- Opening Delimiter -
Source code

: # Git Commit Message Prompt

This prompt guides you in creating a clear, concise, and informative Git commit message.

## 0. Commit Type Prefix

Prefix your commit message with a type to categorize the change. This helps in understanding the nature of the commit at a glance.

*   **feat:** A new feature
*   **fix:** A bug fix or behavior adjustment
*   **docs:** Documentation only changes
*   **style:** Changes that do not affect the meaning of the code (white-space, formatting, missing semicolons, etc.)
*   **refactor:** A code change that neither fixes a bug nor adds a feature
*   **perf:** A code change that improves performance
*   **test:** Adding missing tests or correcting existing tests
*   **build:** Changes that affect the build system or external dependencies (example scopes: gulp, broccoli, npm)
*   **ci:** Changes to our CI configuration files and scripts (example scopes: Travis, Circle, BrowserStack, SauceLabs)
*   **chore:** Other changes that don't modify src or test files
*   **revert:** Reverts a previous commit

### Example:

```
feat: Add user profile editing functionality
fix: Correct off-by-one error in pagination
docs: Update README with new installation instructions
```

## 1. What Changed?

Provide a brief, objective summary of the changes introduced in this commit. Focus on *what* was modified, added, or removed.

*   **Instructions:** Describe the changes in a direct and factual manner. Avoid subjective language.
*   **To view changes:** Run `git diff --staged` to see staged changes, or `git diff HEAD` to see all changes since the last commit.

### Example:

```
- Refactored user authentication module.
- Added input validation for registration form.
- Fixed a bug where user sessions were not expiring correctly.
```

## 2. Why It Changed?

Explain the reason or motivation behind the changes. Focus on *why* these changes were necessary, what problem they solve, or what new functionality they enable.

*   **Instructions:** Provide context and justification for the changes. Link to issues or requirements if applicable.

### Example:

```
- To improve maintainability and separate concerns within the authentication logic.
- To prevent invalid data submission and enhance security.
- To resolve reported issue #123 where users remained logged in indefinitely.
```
- Closing Delimiter -
- Opening Delimiter -
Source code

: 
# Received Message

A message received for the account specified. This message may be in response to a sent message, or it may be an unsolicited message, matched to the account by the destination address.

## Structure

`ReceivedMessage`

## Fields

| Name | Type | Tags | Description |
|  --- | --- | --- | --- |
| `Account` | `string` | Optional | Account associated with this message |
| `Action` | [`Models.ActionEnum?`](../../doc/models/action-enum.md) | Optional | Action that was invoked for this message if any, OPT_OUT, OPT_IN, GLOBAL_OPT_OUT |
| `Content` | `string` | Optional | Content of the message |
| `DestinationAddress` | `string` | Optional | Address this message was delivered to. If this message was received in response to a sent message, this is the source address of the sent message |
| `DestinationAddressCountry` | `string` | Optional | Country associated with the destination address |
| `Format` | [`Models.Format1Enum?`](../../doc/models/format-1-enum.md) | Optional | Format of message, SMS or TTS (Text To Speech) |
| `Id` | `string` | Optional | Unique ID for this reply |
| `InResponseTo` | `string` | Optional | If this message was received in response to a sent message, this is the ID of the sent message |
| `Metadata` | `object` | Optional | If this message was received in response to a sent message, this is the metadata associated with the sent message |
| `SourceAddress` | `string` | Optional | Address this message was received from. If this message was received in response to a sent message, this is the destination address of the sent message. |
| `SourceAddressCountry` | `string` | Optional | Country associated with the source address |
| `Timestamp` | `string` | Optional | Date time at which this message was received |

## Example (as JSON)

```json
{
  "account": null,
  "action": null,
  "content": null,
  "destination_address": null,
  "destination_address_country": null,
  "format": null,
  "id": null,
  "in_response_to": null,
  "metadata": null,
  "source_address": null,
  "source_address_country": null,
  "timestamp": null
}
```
- Closing Delimiter -
- Opening Delimiter -
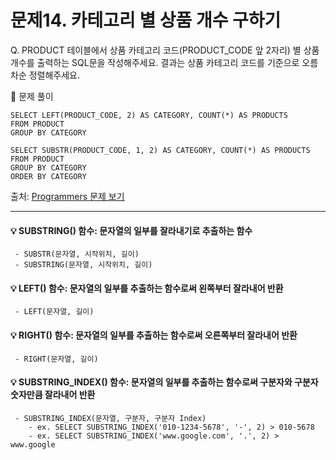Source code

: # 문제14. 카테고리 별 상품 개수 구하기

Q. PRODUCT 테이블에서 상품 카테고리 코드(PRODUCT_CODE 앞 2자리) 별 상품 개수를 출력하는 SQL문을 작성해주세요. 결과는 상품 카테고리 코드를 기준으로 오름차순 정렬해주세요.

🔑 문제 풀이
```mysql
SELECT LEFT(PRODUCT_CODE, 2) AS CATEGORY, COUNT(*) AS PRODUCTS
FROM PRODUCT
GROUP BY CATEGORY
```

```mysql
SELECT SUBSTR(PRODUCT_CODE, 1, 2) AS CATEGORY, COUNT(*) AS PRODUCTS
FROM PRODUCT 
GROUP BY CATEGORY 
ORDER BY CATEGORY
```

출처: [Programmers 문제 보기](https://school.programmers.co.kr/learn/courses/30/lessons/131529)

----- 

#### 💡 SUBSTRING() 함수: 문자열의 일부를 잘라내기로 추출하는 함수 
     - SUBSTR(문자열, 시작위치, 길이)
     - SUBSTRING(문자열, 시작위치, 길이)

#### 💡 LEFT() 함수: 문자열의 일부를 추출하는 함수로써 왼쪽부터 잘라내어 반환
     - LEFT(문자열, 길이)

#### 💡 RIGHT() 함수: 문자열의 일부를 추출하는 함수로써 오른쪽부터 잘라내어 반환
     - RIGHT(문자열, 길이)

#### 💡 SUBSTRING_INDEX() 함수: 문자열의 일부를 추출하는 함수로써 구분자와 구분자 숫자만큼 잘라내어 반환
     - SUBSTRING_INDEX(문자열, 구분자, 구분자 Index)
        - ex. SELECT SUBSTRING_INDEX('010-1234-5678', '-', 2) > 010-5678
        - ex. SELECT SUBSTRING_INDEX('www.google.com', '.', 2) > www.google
- Closing Delimiter -
- How to complete this task: Pull every line containing "test" out of the entries.

- Task solution:
*   **test:** Adding missing tests or correcting existing tests
*   **chore:** Other changes that don't modify src or test files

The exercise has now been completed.